# Work item
State, as a number alone, how many lines of the data contain the string "若是Null".
START Records for the exercise
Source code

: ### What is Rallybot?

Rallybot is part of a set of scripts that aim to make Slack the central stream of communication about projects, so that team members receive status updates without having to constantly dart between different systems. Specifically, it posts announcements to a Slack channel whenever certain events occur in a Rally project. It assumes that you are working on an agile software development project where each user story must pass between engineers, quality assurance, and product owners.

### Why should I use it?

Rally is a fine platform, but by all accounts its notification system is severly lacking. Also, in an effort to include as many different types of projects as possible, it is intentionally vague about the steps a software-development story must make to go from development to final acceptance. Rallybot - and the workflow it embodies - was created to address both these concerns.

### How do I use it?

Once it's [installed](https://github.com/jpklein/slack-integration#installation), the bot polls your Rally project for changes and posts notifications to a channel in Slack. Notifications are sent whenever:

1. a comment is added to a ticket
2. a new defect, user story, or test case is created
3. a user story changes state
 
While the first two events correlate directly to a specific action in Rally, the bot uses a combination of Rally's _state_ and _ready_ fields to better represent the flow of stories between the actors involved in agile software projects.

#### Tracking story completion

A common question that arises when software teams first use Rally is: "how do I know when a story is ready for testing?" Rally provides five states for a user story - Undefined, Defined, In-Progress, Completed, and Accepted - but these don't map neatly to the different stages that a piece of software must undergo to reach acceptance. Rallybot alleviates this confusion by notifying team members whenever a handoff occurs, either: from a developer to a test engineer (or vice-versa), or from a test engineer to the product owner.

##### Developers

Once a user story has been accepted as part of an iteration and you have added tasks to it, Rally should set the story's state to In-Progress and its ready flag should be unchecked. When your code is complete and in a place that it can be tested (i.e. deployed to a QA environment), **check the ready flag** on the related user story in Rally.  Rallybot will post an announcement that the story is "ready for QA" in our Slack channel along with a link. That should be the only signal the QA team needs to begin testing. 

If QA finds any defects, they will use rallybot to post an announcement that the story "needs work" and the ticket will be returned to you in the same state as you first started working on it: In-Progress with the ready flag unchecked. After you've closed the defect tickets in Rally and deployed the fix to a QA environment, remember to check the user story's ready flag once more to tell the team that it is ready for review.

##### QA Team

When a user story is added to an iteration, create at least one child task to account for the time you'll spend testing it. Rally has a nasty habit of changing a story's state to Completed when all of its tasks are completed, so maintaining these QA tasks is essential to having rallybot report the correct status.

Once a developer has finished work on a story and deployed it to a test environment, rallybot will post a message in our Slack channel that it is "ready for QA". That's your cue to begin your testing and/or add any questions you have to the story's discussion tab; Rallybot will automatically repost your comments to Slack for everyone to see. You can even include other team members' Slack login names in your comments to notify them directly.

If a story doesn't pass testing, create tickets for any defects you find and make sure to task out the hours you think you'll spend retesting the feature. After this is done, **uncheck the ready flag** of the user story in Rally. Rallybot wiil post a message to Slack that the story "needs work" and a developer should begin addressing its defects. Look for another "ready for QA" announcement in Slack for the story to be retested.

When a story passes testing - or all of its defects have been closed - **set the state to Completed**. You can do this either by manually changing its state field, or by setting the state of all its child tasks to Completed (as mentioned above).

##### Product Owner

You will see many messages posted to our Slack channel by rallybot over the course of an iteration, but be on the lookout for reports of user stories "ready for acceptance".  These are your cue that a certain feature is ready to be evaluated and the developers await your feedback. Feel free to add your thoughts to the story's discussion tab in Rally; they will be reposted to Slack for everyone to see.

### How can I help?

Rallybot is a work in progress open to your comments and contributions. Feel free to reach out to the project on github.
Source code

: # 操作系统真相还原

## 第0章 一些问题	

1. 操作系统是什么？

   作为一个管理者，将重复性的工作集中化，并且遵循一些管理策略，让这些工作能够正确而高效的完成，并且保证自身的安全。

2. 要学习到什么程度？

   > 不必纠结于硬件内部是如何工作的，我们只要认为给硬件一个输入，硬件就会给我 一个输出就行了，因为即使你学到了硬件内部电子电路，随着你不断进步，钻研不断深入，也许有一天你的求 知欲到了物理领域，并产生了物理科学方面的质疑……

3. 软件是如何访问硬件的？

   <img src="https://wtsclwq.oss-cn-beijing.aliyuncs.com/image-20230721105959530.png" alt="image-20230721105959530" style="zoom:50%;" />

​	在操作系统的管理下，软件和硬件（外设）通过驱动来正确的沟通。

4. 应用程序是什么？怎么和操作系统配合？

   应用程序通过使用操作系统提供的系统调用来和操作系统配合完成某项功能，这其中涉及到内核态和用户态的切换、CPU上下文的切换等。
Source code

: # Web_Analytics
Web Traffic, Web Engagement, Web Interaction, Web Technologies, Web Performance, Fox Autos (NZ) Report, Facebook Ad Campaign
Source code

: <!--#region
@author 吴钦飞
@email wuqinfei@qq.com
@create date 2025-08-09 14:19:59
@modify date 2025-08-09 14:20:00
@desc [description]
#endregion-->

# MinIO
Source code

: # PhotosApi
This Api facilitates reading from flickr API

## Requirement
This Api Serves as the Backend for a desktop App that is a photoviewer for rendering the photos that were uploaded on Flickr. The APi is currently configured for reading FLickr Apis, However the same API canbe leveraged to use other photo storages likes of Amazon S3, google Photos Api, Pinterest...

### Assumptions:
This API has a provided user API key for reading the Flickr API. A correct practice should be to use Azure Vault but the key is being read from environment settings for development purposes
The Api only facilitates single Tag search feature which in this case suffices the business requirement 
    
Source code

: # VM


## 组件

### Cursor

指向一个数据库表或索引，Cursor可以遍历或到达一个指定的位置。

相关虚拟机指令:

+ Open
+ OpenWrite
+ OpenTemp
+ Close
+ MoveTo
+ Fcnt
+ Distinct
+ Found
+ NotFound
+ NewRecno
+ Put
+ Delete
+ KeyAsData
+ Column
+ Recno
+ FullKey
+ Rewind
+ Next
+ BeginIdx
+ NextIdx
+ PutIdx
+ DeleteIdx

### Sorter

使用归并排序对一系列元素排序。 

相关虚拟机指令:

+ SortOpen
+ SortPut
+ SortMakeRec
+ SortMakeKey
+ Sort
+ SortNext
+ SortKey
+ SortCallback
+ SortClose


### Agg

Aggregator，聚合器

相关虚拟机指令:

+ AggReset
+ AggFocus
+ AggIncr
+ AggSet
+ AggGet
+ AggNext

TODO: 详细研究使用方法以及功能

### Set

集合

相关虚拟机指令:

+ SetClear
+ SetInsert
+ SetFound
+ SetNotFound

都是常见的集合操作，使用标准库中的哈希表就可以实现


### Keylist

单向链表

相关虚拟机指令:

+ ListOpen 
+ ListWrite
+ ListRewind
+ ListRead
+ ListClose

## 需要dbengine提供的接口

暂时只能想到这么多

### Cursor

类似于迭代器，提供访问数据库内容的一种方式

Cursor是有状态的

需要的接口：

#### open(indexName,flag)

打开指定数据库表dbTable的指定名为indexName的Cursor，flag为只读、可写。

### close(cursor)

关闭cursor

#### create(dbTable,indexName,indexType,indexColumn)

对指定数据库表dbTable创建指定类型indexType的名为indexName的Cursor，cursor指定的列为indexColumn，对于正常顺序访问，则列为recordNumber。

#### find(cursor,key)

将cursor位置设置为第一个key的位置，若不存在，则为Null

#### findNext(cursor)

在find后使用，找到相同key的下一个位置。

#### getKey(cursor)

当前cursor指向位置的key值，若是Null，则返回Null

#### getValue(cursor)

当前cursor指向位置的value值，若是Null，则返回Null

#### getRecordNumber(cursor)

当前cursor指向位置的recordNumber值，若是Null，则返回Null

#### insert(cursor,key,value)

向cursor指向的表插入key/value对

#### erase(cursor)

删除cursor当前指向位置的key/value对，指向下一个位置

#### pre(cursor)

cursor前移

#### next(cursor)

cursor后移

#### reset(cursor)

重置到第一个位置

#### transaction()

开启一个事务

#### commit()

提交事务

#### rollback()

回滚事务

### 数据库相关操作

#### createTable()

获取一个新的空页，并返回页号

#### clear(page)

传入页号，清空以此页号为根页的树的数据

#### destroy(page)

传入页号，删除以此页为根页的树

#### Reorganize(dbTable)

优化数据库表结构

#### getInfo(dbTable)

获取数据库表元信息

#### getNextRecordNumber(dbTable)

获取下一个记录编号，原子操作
END Records for the exercise
# Output for this task
3